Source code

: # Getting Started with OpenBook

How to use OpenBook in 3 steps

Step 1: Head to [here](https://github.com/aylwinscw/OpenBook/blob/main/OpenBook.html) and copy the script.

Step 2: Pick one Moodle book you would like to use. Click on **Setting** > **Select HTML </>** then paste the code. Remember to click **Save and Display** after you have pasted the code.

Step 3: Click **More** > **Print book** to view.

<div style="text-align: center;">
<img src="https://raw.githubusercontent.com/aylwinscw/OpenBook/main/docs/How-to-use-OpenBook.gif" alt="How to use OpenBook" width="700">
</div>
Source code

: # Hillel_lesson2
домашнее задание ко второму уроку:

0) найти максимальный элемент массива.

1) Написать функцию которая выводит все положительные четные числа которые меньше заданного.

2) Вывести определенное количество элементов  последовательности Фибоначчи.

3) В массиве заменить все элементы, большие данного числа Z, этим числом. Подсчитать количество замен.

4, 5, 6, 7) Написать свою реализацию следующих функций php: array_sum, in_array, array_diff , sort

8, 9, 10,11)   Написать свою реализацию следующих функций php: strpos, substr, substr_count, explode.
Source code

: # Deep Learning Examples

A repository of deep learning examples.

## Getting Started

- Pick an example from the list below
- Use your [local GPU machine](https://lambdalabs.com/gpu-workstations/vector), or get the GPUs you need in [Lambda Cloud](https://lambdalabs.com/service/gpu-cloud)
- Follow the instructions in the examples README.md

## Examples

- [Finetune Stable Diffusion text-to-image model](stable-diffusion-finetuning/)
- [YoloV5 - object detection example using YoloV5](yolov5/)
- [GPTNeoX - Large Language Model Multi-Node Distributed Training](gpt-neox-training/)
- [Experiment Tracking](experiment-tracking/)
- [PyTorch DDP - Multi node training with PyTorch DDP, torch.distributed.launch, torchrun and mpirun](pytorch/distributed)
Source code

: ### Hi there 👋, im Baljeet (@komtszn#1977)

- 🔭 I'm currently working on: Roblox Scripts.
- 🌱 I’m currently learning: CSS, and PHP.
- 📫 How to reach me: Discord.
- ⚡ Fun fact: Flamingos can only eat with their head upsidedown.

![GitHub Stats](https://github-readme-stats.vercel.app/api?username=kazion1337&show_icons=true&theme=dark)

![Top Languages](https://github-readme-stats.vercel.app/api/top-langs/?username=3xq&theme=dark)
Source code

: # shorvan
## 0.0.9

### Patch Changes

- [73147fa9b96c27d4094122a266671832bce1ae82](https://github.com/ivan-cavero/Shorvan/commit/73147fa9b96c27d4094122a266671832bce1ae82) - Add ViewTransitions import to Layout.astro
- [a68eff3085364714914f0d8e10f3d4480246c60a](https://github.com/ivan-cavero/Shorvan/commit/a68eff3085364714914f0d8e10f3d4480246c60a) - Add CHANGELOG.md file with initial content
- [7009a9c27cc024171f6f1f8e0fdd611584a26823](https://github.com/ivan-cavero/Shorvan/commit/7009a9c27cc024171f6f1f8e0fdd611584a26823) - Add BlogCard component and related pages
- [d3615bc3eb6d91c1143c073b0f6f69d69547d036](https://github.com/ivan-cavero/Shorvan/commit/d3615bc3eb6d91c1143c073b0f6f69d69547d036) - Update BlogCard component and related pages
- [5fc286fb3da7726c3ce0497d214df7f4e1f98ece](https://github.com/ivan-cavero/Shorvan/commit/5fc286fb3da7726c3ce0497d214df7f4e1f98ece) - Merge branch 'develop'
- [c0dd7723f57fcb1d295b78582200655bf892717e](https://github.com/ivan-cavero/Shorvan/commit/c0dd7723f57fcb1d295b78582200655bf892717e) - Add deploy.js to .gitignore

- - - - - - -

EXERCISE DESCRIPTION =>
What are the lines above, starting at the one with "Step 3: Click" and ending at the one with "### Patch Changes"? Give them again exactly, and only them.

RESULT OF THIS EXERCISE =>
Step 3: Click **More** > **Print book** to view.

<div style="text-align: center;">
<img src="https://raw.githubusercontent.com/aylwinscw/OpenBook/main/docs/How-to-use-OpenBook.gif" alt="How to use OpenBook" width="700">
</div>
Source code

: # Hillel_lesson2
домашнее задание ко второму уроку:

0) найти максимальный элемент массива.

1) Написать функцию которая выводит все положительные четные числа которые меньше заданного.

2) Вывести определенное количество элементов  последовательности Фибоначчи.

3) В массиве заменить все элементы, большие данного числа Z, этим числом. Подсчитать количество замен.

4, 5, 6, 7) Написать свою реализацию следующих функций php: array_sum, in_array, array_diff , sort

8, 9, 10,11)   Написать свою реализацию следующих функций php: strpos, substr, substr_count, explode.
Source code

: # Deep Learning Examples

A repository of deep learning examples.

## Getting Started

- Pick an example from the list below
- Use your [local GPU machine](https://lambdalabs.com/gpu-workstations/vector), or get the GPUs you need in [Lambda Cloud](https://lambdalabs.com/service/gpu-cloud)
- Follow the instructions in the examples README.md

## Examples

- [Finetune Stable Diffusion text-to-image model](stable-diffusion-finetuning/)
- [YoloV5 - object detection example using YoloV5](yolov5/)
- [GPTNeoX - Large Language Model Multi-Node Distributed Training](gpt-neox-training/)
- [Experiment Tracking](experiment-tracking/)
- [PyTorch DDP - Multi node training with PyTorch DDP, torch.distributed.launch, torchrun and mpirun](pytorch/distributed)
Source code

: ### Hi there 👋, im Baljeet (@komtszn#1977)

- 🔭 I'm currently working on: Roblox Scripts.
- 🌱 I’m currently learning: CSS, and PHP.
- 📫 How to reach me: Discord.
- ⚡ Fun fact: Flamingos can only eat with their head upsidedown.

![GitHub Stats](https://github-readme-stats.vercel.app/api?username=kazion1337&show_icons=true&theme=dark)

![Top Languages](https://github-readme-stats.vercel.app/api/top-langs/?username=3xq&theme=dark)
Source code

: # shorvan
## 0.0.9

### Patch Changes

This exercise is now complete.